→ Task goal
The entries shown below should be output exactly as they appear.

------

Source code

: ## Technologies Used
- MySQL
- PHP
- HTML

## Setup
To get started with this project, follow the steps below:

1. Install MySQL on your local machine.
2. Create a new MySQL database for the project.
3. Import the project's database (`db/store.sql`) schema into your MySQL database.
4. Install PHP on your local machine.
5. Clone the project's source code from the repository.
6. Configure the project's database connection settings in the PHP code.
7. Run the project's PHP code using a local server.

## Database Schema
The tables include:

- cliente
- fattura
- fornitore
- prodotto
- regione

------

→ Written solution
Source code

: ## Technologies Used
- MySQL
- PHP
- HTML

## Setup
To get started with this project, follow the steps below:

1. Install MySQL on your local machine.
2. Create a new MySQL database for the project.
3. Import the project's database (`db/store.sql`) schema into your MySQL database.
4. Install PHP on your local machine.
5. Clone the project's source code from the repository.
6. Configure the project's database connection settings in the PHP code.
7. Run the project's PHP code using a local server.

## Database Schema
The tables include:

- cliente
- fattura
- fornitore
- prodotto
- regione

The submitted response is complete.